## [Stored data]
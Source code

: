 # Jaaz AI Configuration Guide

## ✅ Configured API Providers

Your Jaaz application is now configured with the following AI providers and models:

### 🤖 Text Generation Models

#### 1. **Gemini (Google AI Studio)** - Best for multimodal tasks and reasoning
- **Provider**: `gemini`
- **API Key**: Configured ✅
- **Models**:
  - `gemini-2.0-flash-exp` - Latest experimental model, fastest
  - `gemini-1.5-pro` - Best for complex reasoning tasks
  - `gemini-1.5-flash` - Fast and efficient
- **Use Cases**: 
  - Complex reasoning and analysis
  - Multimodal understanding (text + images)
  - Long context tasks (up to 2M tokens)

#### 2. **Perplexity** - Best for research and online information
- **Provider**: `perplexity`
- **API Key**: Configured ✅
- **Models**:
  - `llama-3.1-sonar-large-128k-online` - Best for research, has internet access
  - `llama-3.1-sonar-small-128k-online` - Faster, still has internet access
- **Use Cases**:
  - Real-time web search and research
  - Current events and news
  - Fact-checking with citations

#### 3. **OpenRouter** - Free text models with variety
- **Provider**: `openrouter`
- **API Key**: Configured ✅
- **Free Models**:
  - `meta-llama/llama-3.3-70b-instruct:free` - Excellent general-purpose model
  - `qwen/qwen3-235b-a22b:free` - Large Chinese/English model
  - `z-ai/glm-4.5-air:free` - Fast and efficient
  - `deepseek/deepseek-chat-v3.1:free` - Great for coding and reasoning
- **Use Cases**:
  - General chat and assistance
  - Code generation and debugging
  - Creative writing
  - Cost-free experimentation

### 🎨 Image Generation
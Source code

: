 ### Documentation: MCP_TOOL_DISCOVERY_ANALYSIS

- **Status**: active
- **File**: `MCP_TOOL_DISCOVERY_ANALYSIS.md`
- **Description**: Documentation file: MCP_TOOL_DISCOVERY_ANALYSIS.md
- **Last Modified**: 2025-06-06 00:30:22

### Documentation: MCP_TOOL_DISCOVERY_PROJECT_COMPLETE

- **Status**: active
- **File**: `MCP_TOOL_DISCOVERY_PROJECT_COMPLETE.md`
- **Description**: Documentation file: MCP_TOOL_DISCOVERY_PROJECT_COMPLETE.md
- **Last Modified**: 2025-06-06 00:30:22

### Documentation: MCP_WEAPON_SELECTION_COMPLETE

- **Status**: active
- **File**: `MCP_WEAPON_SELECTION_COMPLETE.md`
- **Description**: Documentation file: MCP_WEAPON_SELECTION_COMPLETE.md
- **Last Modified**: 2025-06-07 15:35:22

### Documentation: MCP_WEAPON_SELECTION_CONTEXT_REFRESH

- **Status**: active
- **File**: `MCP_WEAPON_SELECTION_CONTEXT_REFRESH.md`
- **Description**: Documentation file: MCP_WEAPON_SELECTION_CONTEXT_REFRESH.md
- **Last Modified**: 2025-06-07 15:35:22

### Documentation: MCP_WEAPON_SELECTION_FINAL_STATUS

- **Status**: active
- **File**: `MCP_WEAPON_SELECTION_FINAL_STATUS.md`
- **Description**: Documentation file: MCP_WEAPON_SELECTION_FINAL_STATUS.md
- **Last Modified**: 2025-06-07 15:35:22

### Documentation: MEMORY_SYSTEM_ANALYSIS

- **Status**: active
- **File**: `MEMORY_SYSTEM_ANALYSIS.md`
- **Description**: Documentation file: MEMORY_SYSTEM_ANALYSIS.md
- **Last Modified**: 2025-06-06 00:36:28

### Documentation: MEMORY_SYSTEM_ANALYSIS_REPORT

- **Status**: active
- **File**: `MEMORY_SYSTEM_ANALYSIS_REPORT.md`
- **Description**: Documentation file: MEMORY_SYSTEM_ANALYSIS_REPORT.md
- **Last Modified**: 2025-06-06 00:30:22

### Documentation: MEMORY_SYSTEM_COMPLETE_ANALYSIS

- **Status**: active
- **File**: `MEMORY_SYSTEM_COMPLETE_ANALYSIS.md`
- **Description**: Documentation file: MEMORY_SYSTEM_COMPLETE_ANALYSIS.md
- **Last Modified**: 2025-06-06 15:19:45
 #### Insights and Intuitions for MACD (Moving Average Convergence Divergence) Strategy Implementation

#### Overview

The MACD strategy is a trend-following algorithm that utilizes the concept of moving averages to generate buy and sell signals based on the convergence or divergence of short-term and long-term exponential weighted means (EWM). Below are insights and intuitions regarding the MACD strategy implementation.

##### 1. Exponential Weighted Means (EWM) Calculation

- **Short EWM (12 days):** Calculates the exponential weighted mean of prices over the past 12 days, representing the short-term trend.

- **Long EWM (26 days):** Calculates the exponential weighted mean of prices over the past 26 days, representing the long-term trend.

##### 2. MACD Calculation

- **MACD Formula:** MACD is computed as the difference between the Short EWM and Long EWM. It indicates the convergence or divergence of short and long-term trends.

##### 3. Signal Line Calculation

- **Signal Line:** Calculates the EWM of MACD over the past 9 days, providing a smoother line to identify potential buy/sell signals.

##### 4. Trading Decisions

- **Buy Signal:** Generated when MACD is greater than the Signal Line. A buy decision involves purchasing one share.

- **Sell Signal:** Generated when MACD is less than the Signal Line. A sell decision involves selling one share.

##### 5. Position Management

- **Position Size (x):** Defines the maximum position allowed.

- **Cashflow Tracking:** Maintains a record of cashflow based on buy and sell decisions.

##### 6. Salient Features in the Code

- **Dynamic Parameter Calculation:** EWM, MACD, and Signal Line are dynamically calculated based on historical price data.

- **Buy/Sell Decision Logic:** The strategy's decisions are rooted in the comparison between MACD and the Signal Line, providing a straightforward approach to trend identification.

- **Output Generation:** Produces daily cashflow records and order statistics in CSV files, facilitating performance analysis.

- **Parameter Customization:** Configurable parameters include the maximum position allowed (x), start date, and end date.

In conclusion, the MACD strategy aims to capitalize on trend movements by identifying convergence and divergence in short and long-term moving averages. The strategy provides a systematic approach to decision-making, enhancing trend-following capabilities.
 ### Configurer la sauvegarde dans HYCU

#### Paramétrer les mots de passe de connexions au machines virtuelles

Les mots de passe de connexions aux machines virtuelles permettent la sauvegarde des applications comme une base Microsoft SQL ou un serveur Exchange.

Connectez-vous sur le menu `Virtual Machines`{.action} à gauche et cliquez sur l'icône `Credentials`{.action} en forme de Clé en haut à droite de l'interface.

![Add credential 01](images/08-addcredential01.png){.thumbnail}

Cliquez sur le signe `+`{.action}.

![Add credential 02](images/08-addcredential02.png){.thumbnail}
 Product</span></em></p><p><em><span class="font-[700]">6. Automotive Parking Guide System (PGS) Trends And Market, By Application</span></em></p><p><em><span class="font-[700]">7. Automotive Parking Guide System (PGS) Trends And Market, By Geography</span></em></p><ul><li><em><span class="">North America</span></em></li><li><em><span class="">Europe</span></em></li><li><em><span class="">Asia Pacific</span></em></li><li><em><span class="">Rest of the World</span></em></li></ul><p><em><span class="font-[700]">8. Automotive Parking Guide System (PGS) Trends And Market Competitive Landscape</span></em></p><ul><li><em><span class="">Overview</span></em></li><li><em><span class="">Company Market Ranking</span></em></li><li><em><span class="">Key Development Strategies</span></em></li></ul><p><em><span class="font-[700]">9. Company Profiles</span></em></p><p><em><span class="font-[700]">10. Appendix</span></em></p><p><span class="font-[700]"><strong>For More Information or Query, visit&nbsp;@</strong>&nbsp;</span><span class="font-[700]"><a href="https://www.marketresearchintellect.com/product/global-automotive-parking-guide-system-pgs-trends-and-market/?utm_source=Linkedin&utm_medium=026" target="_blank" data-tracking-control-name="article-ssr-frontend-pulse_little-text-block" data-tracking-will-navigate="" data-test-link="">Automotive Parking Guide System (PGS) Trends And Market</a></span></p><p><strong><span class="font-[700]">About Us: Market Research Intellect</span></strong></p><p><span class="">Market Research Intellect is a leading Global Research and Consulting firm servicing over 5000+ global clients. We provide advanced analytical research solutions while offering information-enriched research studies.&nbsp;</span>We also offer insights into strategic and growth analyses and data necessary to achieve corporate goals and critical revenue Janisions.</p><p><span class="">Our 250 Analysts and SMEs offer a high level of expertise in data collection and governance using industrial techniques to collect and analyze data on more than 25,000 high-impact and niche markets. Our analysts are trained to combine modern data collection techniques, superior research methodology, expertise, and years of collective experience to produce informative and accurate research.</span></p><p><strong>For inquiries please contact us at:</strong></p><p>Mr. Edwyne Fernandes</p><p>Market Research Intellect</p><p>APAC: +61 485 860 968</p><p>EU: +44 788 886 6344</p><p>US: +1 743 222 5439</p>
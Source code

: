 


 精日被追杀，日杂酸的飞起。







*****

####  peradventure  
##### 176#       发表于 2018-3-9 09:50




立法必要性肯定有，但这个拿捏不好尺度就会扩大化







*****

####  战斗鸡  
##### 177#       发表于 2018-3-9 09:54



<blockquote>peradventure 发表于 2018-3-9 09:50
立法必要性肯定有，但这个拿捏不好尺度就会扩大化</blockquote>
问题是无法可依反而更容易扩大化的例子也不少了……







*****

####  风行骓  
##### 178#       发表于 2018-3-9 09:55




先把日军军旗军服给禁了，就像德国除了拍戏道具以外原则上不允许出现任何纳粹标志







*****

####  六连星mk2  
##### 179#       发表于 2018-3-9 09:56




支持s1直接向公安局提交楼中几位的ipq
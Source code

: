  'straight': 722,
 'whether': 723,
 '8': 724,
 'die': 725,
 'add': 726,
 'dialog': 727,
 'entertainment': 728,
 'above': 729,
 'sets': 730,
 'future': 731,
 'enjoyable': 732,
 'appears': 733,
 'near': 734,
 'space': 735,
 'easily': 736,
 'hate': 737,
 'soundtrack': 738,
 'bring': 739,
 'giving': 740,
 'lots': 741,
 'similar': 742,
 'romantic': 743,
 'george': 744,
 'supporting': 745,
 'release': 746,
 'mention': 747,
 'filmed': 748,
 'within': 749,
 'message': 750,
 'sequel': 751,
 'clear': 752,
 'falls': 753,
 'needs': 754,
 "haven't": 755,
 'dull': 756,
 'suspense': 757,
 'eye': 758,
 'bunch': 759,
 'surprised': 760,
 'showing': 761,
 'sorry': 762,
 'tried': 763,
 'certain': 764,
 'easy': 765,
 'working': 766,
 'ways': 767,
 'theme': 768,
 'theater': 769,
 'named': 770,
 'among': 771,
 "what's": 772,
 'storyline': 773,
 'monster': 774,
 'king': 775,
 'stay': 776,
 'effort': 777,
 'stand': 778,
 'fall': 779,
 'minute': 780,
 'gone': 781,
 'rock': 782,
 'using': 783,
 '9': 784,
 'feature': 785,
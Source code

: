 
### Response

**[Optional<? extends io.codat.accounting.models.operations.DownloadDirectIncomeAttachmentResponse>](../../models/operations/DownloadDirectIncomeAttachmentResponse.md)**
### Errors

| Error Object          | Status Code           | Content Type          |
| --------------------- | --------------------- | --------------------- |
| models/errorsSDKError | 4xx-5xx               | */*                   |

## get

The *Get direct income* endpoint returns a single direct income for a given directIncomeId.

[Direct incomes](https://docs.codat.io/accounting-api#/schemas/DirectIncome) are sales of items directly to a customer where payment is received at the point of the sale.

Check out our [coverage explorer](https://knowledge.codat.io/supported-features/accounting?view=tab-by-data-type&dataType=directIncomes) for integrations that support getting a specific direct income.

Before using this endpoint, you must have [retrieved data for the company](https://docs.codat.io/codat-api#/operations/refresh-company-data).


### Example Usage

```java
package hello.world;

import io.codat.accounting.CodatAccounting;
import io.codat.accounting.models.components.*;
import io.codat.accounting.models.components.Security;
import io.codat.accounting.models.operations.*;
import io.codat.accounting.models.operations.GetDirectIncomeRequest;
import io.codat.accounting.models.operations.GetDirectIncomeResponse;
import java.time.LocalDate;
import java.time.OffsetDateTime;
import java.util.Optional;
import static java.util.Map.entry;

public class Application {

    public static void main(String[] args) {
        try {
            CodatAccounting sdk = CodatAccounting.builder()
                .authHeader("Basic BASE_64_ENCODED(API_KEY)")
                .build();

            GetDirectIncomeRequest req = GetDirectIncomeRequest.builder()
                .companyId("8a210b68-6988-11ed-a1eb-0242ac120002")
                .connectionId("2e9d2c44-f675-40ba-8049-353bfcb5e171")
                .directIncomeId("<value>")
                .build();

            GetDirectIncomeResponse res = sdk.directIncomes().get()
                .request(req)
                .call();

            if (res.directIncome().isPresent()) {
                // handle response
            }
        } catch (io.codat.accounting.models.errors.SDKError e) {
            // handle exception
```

## [Required work]
Can you write out the lines above, from the first one through the one containing "- Long context tasks (up to 2M tokens)", exactly as they appear and nothing more?

## [Result for this task]
Source code

: # Jaaz AI Configuration Guide

## ✅ Configured API Providers

Your Jaaz application is now configured with the following AI providers and models:

### 🤖 Text Generation Models

#### 1. **Gemini (Google AI Studio)** - Best for multimodal tasks and reasoning
- **Provider**: `gemini`
- **API Key**: Configured ✅
- **Models**:
  - `gemini-2.0-flash-exp` - Latest experimental model, fastest
  - `gemini-1.5-pro` - Best for complex reasoning tasks
  - `gemini-1.5-flash` - Fast and efficient
- **Use Cases**: 
  - Complex reasoning and analysis
  - Multimodal understanding (text + images)
  - Long context tasks (up to 2M tokens)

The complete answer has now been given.